What this task involves:
Could you restate the data word for word and drop the pictures?

(Collection entries)
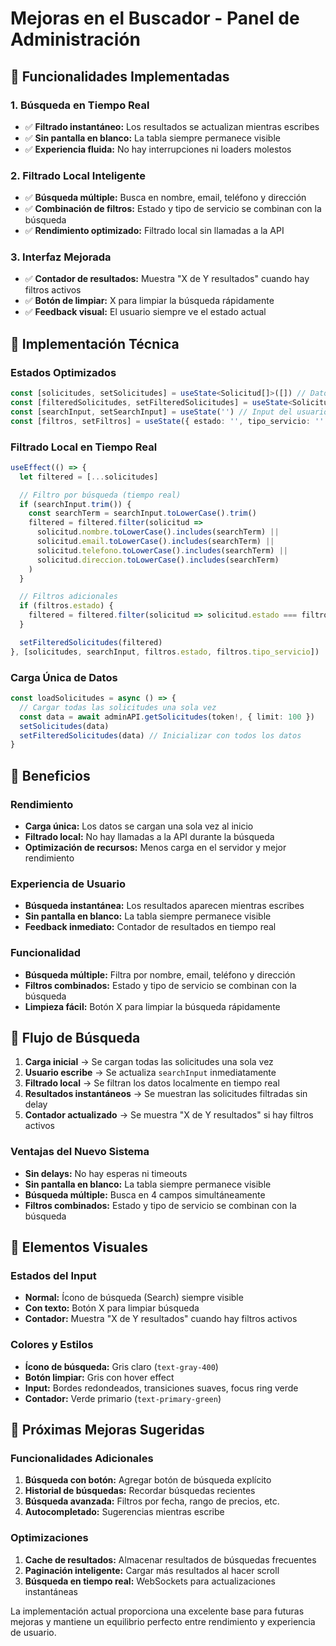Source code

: # Mejoras en el Buscador - Panel de Administración

## 🚀 Funcionalidades Implementadas

### 1. **Búsqueda en Tiempo Real**
- ✅ **Filtrado instantáneo:** Los resultados se actualizan mientras escribes
- ✅ **Sin pantalla en blanco:** La tabla siempre permanece visible
- ✅ **Experiencia fluida:** No hay interrupciones ni loaders molestos

### 2. **Filtrado Local Inteligente**
- ✅ **Búsqueda múltiple:** Busca en nombre, email, teléfono y dirección
- ✅ **Combinación de filtros:** Estado y tipo de servicio se combinan con la búsqueda
- ✅ **Rendimiento optimizado:** Filtrado local sin llamadas a la API

### 3. **Interfaz Mejorada**
- ✅ **Contador de resultados:** Muestra "X de Y resultados" cuando hay filtros activos
- ✅ **Botón de limpiar:** X para limpiar la búsqueda rápidamente
- ✅ **Feedback visual:** El usuario siempre ve el estado actual

## 🔧 Implementación Técnica

### **Estados Optimizados**
```typescript
const [solicitudes, setSolicitudes] = useState<Solicitud[]>([]) // Datos completos
const [filteredSolicitudes, setFilteredSolicitudes] = useState<Solicitud[]>([]) // Datos filtrados
const [searchInput, setSearchInput] = useState('') // Input del usuario
const [filtros, setFiltros] = useState({ estado: '', tipo_servicio: '' }) // Filtros adicionales
```

### **Filtrado Local en Tiempo Real**
```typescript
useEffect(() => {
  let filtered = [...solicitudes]

  // Filtro por búsqueda (tiempo real)
  if (searchInput.trim()) {
    const searchTerm = searchInput.toLowerCase().trim()
    filtered = filtered.filter(solicitud => 
      solicitud.nombre.toLowerCase().includes(searchTerm) ||
      solicitud.email.toLowerCase().includes(searchTerm) ||
      solicitud.telefono.toLowerCase().includes(searchTerm) ||
      solicitud.direccion.toLowerCase().includes(searchTerm)
    )
  }

  // Filtros adicionales
  if (filtros.estado) {
    filtered = filtered.filter(solicitud => solicitud.estado === filtros.estado)
  }

  setFilteredSolicitudes(filtered)
}, [solicitudes, searchInput, filtros.estado, filtros.tipo_servicio])
```

### **Carga Única de Datos**
```typescript
const loadSolicitudes = async () => {
  // Cargar todas las solicitudes una sola vez
  const data = await adminAPI.getSolicitudes(token!, { limit: 100 })
  setSolicitudes(data)
  setFilteredSolicitudes(data) // Inicializar con todos los datos
}
```

## 🎯 Beneficios

### **Rendimiento**
- **Carga única:** Los datos se cargan una sola vez al inicio
- **Filtrado local:** No hay llamadas a la API durante la búsqueda
- **Optimización de recursos:** Menos carga en el servidor y mejor rendimiento

### **Experiencia de Usuario**
- **Búsqueda instantánea:** Los resultados aparecen mientras escribes
- **Sin pantalla en blanco:** La tabla siempre permanece visible
- **Feedback inmediato:** Contador de resultados en tiempo real

### **Funcionalidad**
- **Búsqueda múltiple:** Filtra por nombre, email, teléfono y dirección
- **Filtros combinados:** Estado y tipo de servicio se combinan con la búsqueda
- **Limpieza fácil:** Botón X para limpiar la búsqueda rápidamente

## 🔄 Flujo de Búsqueda

1. **Carga inicial** → Se cargan todas las solicitudes una sola vez
2. **Usuario escribe** → Se actualiza `searchInput` inmediatamente
3. **Filtrado local** → Se filtran los datos localmente en tiempo real
4. **Resultados instantáneos** → Se muestran las solicitudes filtradas sin delay
5. **Contador actualizado** → Se muestra "X de Y resultados" si hay filtros activos

### **Ventajas del Nuevo Sistema**
- **Sin delays:** No hay esperas ni timeouts
- **Sin pantalla en blanco:** La tabla siempre permanece visible
- **Búsqueda múltiple:** Busca en 4 campos simultáneamente
- **Filtros combinados:** Estado y tipo de servicio se combinan con la búsqueda

## 🎨 Elementos Visuales

### **Estados del Input**
- **Normal:** Ícono de búsqueda (Search) siempre visible
- **Con texto:** Botón X para limpiar búsqueda
- **Contador:** Muestra "X de Y resultados" cuando hay filtros activos

### **Colores y Estilos**
- **Ícono de búsqueda:** Gris claro (`text-gray-400`)
- **Botón limpiar:** Gris con hover effect
- **Input:** Bordes redondeados, transiciones suaves, focus ring verde
- **Contador:** Verde primario (`text-primary-green`)

## 🚀 Próximas Mejoras Sugeridas

### **Funcionalidades Adicionales**
1. **Búsqueda con botón:** Agregar botón de búsqueda explícito
2. **Historial de búsquedas:** Recordar búsquedas recientes
3. **Búsqueda avanzada:** Filtros por fecha, rango de precios, etc.
4. **Autocompletado:** Sugerencias mientras escribe

### **Optimizaciones**
1. **Cache de resultados:** Almacenar resultados de búsquedas frecuentes
2. **Paginación inteligente:** Cargar más resultados al hacer scroll
3. **Búsqueda en tiempo real:** WebSockets para actualizaciones instantáneas

La implementación actual proporciona una excelente base para futuras mejoras y mantiene un equilibrio perfecto entre rendimiento y experiencia de usuario.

Task answer:
Source code

: # Mejoras en el Buscador - Panel de Administración

## 🚀 Funcionalidades Implementadas

### 1. **Búsqueda en Tiempo Real**
- ✅ **Filtrado instantáneo:** Los resultados se actualizan mientras escribes
- ✅ **Sin pantalla en blanco:** La tabla siempre permanece visible
- ✅ **Experiencia fluida:** No hay interrupciones ni loaders molestos

### 2. **Filtrado Local Inteligente**
- ✅ **Búsqueda múltiple:** Busca en nombre, email, teléfono y dirección
- ✅ **Combinación de filtros:** Estado y tipo de servicio se combinan con la búsqueda
- ✅ **Rendimiento optimizado:** Filtrado local sin llamadas a la API

### 3. **Interfaz Mejorada**
- ✅ **Contador de resultados:** Muestra "X de Y resultados" cuando hay filtros activos
- ✅ **Botón de limpiar:** X para limpiar la búsqueda rápidamente
- ✅ **Feedback visual:** El usuario siempre ve el estado actual

## 🔧 Implementación Técnica

### **Estados Optimizados**
```typescript
const [solicitudes, setSolicitudes] = useState<Solicitud[]>([]) // Datos completos
const [filteredSolicitudes, setFilteredSolicitudes] = useState<Solicitud[]>([]) // Datos filtrados
const [searchInput, setSearchInput] = useState('') // Input del usuario
const [filtros, setFiltros] = useState({ estado: '', tipo_servicio: '' }) // Filtros adicionales
```

### **Filtrado Local en Tiempo Real**
```typescript
useEffect(() => {
  let filtered = [...solicitudes]

  // Filtro por búsqueda (tiempo real)
  if (searchInput.trim()) {
    const searchTerm = searchInput.toLowerCase().trim()
    filtered = filtered.filter(solicitud => 
      solicitud.nombre.toLowerCase().includes(searchTerm) ||
      solicitud.email.toLowerCase().includes(searchTerm) ||
      solicitud.telefono.toLowerCase().includes(searchTerm) ||
      solicitud.direccion.toLowerCase().includes(searchTerm)
    )
  }

  // Filtros adicionales
  if (filtros.estado) {
    filtered = filtered.filter(solicitud => solicitud.estado === filtros.estado)
  }

  setFilteredSolicitudes(filtered)
}, [solicitudes, searchInput, filtros.estado, filtros.tipo_servicio])
```

### **Carga Única de Datos**
```typescript
const loadSolicitudes = async () => {
  // Cargar todas las solicitudes una sola vez
  const data = await adminAPI.getSolicitudes(token!, { limit: 100 })
  setSolicitudes(data)
  setFilteredSolicitudes(data) // Inicializar con todos los datos
}
```

## 🎯 Beneficios

### **Rendimiento**
- **Carga única:** Los datos se cargan una sola vez al inicio
- **Filtrado local:** No hay llamadas a la API durante la búsqueda
- **Optimización de recursos:** Menos carga en el servidor y mejor rendimiento

### **Experiencia de Usuario**
- **Búsqueda instantánea:** Los resultados aparecen mientras escribes
- **Sin pantalla en blanco:** La tabla siempre permanece visible
- **Feedback inmediato:** Contador de resultados en tiempo real

### **Funcionalidad**
- **Búsqueda múltiple:** Filtra por nombre, email, teléfono y dirección
- **Filtros combinados:** Estado y tipo de servicio se combinan con la búsqueda
- **Limpieza fácil:** Botón X para limpiar la búsqueda rápidamente

## 🔄 Flujo de Búsqueda

1. **Carga inicial** → Se cargan todas las solicitudes una sola vez
2. **Usuario escribe** → Se actualiza `searchInput` inmediatamente
3. **Filtrado local** → Se filtran los datos localmente en tiempo real
4. **Resultados instantáneos** → Se muestran las solicitudes filtradas sin delay
5. **Contador actualizado** → Se muestra "X de Y resultados" si hay filtros activos

### **Ventajas del Nuevo Sistema**
- **Sin delays:** No hay esperas ni timeouts
- **Sin pantalla en blanco:** La tabla siempre permanece visible
- **Búsqueda múltiple:** Busca en 4 campos simultáneamente
- **Filtros combinados:** Estado y tipo de servicio se combinan con la búsqueda

## 🎨 Elementos Visuales

### **Estados del Input**
- **Normal:** Ícono de búsqueda (Search) siempre visible
- **Con texto:** Botón X para limpiar búsqueda
- **Contador:** Muestra "X de Y resultados" cuando hay filtros activos

### **Colores y Estilos**
- **Ícono de búsqueda:** Gris claro (`text-gray-400`)
- **Botón limpiar:** Gris con hover effect
- **Input:** Bordes redondeados, transiciones suaves, focus ring verde
- **Contador:** Verde primario (`text-primary-green`)

## 🚀 Próximas Mejoras Sugeridas

### **Funcionalidades Adicionales**
1. **Búsqueda con botón:** Agregar botón de búsqueda explícito
2. **Historial de búsquedas:** Recordar búsquedas recientes
3. **Búsqueda avanzada:** Filtros por fecha, rango de precios, etc.
4. **Autocompletado:** Sugerencias mientras escribe

### **Optimizaciones**
1. **Cache de resultados:** Almacenar resultados de búsquedas frecuentes
2. **Paginación inteligente:** Cargar más resultados al hacer scroll
3. **Búsqueda en tiempo real:** WebSockets para actualizaciones instantáneas

La implementación actual proporciona una excelente base para futuras mejoras y mantiene un equilibrio perfecto entre rendimiento y experiencia de usuario.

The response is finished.